→ **Your goal**
What number of lines in the material contain the word "takes"? Give that number alone.

→ **Records for this task**
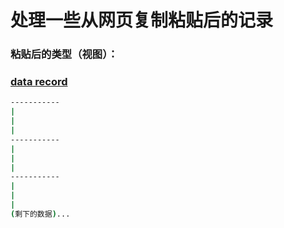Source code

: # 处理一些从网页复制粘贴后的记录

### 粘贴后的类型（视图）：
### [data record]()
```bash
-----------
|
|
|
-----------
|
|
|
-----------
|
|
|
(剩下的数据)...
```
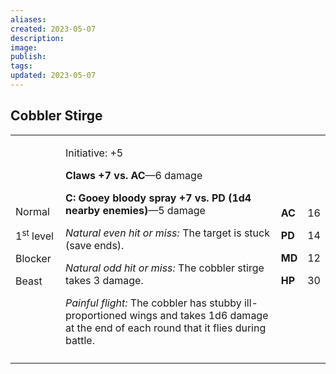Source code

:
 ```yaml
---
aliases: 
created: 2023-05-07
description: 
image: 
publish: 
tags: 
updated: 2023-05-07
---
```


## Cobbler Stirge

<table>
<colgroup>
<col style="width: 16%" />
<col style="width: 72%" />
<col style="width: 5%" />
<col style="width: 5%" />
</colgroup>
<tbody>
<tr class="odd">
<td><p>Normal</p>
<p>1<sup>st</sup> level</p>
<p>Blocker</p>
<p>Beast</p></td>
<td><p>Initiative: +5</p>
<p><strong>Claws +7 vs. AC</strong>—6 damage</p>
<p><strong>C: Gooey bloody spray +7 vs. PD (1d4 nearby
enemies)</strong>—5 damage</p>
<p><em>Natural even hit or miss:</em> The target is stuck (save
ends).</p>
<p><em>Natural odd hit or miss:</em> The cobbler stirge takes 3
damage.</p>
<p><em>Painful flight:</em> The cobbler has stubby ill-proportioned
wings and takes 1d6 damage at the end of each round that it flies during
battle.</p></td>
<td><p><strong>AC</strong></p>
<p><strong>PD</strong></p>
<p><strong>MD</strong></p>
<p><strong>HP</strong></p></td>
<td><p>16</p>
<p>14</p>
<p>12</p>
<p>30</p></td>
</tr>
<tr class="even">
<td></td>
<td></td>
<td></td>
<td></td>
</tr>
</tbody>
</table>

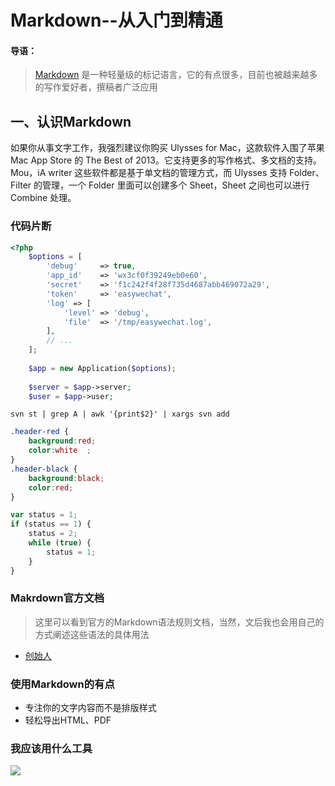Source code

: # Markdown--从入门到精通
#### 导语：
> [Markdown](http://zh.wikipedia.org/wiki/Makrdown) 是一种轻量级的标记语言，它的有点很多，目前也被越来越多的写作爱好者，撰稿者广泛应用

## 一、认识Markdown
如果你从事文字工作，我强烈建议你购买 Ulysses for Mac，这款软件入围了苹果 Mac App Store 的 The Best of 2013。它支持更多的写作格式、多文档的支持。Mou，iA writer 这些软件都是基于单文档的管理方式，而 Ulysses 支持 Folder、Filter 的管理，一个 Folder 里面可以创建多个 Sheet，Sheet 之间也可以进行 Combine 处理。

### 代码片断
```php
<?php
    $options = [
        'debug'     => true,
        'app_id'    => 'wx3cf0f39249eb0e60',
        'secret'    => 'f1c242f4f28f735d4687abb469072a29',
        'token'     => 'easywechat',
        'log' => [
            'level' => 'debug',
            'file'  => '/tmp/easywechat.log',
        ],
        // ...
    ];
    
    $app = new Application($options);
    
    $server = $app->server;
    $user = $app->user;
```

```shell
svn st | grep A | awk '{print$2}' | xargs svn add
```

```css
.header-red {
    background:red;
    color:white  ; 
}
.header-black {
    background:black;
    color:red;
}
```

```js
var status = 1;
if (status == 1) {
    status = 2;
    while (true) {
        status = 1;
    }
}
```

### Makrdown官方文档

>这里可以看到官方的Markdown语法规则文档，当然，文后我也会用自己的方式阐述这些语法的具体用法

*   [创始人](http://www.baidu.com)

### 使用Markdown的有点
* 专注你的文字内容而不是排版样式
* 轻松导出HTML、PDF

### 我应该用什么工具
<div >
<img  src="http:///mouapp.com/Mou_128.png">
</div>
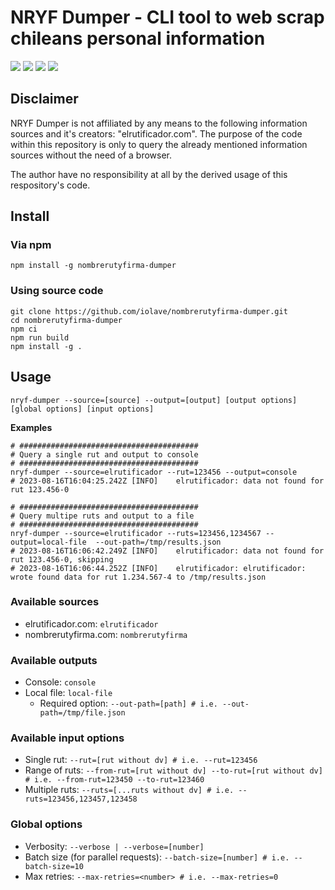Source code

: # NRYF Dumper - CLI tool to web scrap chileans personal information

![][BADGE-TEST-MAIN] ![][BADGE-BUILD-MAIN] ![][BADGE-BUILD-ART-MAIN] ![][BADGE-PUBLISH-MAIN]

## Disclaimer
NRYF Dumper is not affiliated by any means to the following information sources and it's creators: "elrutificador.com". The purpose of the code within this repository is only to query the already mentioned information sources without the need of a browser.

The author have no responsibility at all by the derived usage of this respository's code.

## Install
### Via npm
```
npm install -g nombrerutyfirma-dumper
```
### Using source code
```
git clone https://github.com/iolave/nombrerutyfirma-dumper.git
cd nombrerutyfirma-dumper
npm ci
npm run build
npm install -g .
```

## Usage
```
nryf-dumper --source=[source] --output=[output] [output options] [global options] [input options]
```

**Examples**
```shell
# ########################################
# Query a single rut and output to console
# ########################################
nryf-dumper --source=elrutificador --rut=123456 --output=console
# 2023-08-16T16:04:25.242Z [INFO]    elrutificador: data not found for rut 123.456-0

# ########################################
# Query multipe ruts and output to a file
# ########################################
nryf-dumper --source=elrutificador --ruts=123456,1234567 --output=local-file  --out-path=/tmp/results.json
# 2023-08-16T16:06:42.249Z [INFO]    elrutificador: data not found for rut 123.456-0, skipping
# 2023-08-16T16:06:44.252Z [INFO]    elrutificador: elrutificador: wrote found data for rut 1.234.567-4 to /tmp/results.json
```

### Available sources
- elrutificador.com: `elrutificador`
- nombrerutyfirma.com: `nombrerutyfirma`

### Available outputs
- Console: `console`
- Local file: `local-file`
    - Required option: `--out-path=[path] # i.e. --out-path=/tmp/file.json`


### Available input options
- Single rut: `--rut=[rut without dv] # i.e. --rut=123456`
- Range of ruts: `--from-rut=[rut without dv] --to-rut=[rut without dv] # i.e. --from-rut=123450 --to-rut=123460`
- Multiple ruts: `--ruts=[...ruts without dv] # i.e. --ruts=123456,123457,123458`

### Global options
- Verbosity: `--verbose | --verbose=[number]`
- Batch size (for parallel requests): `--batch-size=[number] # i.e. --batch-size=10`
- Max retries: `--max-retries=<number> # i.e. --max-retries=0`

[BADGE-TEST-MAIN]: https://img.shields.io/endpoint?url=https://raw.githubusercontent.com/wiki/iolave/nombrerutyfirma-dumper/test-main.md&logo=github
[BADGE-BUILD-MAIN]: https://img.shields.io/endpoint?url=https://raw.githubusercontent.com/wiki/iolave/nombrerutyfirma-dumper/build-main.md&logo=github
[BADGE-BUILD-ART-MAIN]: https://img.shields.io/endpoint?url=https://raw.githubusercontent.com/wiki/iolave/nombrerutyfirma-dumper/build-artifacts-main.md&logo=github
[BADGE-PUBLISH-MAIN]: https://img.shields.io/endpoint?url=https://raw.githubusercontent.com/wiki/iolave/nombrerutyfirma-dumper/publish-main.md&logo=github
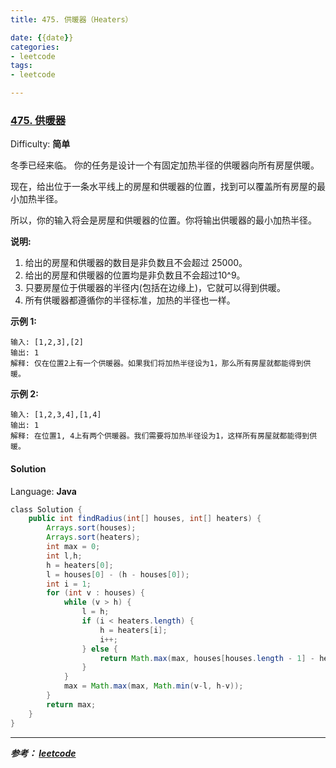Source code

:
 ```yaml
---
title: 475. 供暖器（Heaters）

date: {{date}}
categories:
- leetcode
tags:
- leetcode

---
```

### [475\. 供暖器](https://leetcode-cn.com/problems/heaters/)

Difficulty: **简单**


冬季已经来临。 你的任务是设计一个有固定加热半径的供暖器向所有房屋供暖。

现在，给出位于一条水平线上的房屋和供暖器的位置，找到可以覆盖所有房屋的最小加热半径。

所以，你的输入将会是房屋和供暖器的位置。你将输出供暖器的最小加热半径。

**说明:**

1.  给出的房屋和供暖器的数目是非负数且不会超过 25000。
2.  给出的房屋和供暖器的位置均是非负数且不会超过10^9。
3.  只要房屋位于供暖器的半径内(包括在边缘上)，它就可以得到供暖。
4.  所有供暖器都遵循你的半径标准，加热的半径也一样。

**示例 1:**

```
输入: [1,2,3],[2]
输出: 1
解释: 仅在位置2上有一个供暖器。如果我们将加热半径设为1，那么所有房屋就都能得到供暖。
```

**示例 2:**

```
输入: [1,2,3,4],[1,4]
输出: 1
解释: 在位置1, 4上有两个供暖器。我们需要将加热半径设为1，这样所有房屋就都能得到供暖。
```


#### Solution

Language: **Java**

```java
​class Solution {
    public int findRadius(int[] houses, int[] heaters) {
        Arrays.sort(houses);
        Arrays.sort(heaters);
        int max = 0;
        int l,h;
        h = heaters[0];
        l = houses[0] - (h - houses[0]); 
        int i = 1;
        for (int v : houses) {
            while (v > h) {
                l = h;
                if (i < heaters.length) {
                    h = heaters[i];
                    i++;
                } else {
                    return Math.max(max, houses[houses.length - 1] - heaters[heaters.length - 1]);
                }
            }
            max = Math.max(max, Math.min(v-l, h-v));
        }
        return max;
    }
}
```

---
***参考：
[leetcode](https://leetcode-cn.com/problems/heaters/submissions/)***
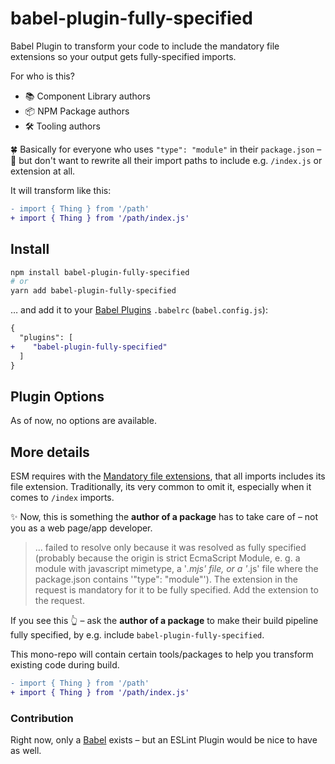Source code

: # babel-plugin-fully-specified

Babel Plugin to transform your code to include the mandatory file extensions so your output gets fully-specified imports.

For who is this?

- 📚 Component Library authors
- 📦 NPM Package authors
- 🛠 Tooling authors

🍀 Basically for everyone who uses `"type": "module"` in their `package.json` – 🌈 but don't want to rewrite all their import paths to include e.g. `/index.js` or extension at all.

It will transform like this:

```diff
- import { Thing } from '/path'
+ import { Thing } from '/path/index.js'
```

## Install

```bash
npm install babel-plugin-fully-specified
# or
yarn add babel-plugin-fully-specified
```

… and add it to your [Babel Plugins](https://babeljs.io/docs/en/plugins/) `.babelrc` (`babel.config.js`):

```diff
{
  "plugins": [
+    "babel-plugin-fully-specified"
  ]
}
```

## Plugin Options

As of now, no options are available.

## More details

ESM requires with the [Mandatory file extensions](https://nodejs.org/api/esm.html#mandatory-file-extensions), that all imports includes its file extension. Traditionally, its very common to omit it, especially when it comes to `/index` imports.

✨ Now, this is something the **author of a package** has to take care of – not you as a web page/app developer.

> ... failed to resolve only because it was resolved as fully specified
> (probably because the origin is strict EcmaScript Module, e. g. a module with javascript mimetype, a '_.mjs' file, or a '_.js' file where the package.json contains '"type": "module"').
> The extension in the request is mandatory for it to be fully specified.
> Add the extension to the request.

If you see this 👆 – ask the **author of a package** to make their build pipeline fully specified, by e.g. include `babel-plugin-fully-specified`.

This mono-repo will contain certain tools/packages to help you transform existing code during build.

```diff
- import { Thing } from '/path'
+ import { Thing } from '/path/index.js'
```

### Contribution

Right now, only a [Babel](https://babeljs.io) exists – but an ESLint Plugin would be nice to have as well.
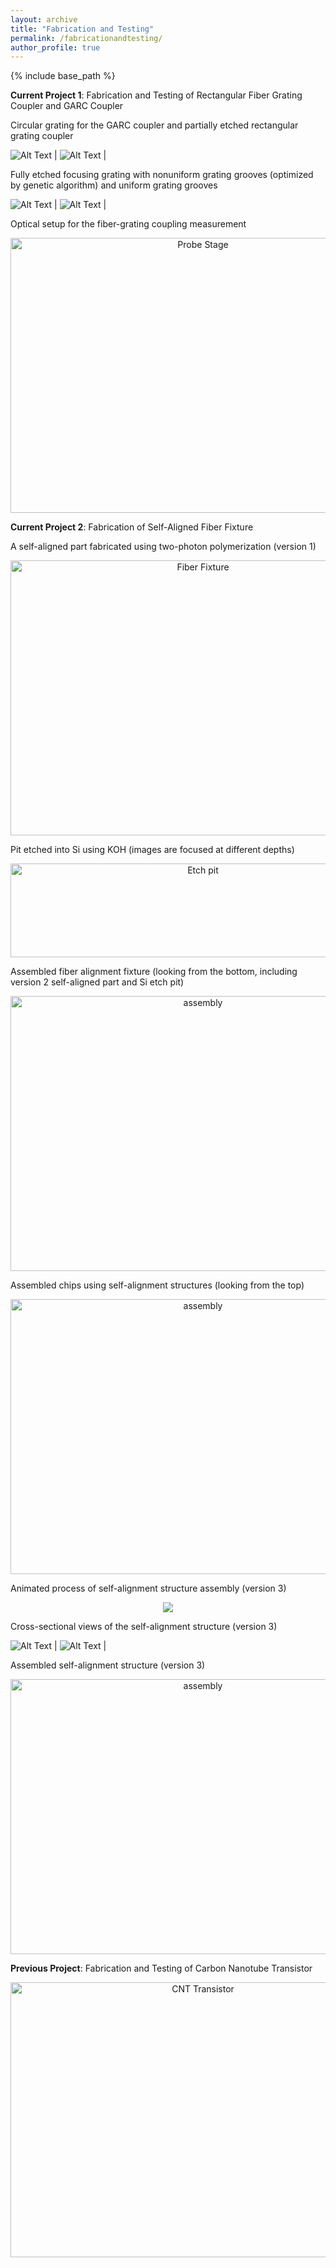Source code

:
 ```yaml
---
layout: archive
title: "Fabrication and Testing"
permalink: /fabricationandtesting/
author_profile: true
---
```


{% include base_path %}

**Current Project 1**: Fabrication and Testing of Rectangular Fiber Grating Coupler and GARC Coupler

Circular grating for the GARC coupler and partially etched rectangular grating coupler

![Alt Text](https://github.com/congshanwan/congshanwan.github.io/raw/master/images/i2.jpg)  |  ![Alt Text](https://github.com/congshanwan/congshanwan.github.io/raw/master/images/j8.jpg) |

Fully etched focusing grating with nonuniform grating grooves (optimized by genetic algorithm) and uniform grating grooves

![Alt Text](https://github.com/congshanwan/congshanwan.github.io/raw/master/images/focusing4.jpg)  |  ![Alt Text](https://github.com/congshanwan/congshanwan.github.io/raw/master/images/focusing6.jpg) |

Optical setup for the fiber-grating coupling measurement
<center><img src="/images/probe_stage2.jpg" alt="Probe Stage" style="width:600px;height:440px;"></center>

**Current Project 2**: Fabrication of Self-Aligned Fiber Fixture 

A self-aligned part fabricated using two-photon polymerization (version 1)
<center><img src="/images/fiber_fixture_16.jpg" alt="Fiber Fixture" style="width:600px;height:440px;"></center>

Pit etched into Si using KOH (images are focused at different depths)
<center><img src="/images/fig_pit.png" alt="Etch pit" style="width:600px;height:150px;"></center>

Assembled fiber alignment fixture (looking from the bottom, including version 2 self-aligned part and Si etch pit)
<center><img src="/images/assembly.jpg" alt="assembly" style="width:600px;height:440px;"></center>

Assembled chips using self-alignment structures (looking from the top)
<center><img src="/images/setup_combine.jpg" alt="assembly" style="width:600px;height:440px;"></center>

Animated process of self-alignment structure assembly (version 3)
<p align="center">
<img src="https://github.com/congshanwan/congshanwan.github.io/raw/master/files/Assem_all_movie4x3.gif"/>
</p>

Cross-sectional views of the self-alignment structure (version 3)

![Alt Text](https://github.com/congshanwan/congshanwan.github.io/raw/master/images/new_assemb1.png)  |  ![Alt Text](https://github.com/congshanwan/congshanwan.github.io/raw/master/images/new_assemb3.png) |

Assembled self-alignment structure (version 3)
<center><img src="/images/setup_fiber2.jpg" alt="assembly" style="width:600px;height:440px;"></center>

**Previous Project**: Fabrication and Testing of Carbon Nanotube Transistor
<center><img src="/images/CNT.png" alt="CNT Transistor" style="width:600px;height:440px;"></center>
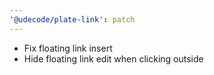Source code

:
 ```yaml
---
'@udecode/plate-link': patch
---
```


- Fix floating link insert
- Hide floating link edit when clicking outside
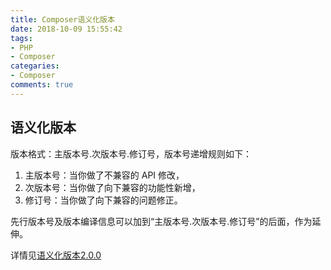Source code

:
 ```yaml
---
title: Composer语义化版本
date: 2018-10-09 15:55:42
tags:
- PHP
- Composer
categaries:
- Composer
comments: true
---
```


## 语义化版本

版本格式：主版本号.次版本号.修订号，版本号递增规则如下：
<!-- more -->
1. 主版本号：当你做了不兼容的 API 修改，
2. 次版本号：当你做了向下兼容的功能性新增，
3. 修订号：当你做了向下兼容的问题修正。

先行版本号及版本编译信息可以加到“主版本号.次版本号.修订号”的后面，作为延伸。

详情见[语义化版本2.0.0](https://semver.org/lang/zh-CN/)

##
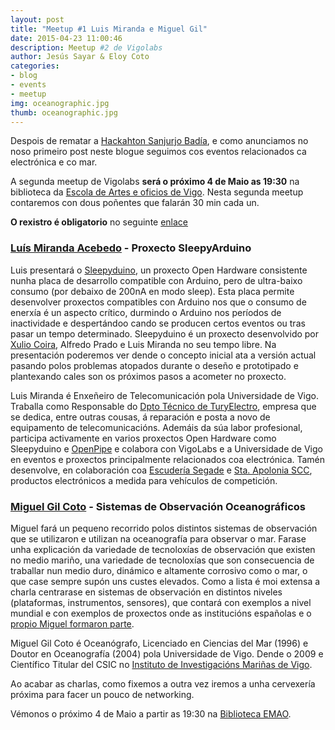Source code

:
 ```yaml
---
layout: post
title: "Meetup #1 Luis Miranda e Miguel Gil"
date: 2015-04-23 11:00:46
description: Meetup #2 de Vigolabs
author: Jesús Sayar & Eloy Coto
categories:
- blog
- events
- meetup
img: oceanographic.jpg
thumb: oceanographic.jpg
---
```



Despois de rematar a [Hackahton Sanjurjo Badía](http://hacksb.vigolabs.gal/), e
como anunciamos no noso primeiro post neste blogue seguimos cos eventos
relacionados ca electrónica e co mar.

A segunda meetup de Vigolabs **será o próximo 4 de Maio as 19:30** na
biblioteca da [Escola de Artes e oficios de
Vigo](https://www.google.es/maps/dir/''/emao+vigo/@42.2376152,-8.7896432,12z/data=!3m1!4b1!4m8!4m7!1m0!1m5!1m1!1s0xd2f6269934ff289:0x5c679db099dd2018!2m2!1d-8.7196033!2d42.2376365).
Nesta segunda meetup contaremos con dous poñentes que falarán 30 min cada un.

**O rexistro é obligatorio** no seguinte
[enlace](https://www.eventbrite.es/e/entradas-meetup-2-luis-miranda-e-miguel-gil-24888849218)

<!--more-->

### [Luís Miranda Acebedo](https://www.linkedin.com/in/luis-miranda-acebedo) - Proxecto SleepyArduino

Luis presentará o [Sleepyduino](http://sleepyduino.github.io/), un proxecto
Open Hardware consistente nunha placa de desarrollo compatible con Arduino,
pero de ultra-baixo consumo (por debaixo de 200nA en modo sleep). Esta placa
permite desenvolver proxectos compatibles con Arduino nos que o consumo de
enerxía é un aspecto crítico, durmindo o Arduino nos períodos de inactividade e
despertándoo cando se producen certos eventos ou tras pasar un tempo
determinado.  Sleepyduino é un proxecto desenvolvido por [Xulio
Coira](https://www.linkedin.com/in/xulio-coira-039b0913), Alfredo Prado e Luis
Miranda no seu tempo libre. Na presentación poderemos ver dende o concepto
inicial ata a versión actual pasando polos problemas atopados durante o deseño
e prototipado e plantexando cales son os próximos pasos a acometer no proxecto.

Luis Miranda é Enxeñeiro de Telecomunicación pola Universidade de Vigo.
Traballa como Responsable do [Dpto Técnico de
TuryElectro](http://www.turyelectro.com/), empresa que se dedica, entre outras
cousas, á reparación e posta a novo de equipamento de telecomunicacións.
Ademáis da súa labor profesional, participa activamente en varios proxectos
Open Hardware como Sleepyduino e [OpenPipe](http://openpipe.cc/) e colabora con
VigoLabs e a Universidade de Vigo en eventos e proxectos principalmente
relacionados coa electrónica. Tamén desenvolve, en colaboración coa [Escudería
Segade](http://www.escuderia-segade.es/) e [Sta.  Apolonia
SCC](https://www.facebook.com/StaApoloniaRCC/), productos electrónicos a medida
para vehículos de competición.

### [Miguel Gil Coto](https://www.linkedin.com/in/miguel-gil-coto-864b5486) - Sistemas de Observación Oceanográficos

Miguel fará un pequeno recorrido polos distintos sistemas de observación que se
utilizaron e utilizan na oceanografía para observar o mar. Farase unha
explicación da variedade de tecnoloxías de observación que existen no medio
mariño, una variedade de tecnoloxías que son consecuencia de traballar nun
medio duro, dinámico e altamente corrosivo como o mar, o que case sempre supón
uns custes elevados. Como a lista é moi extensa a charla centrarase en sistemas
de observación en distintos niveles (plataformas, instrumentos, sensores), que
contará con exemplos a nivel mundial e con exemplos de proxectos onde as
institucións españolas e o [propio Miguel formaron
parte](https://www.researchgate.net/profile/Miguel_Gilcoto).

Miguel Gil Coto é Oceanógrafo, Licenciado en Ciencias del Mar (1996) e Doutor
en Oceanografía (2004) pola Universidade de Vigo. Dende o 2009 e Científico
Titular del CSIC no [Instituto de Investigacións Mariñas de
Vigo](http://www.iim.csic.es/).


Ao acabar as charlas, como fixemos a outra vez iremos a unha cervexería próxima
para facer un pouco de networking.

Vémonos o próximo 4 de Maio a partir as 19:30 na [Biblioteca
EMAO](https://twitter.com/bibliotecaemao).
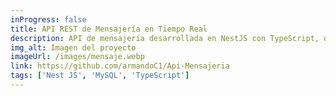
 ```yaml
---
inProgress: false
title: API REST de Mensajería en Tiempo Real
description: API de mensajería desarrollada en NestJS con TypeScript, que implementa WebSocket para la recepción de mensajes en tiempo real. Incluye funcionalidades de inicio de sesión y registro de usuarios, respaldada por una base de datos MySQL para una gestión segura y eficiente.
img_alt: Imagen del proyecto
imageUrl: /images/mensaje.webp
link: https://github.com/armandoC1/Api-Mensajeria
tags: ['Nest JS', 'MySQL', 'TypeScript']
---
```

→ **Answer to the problem**
2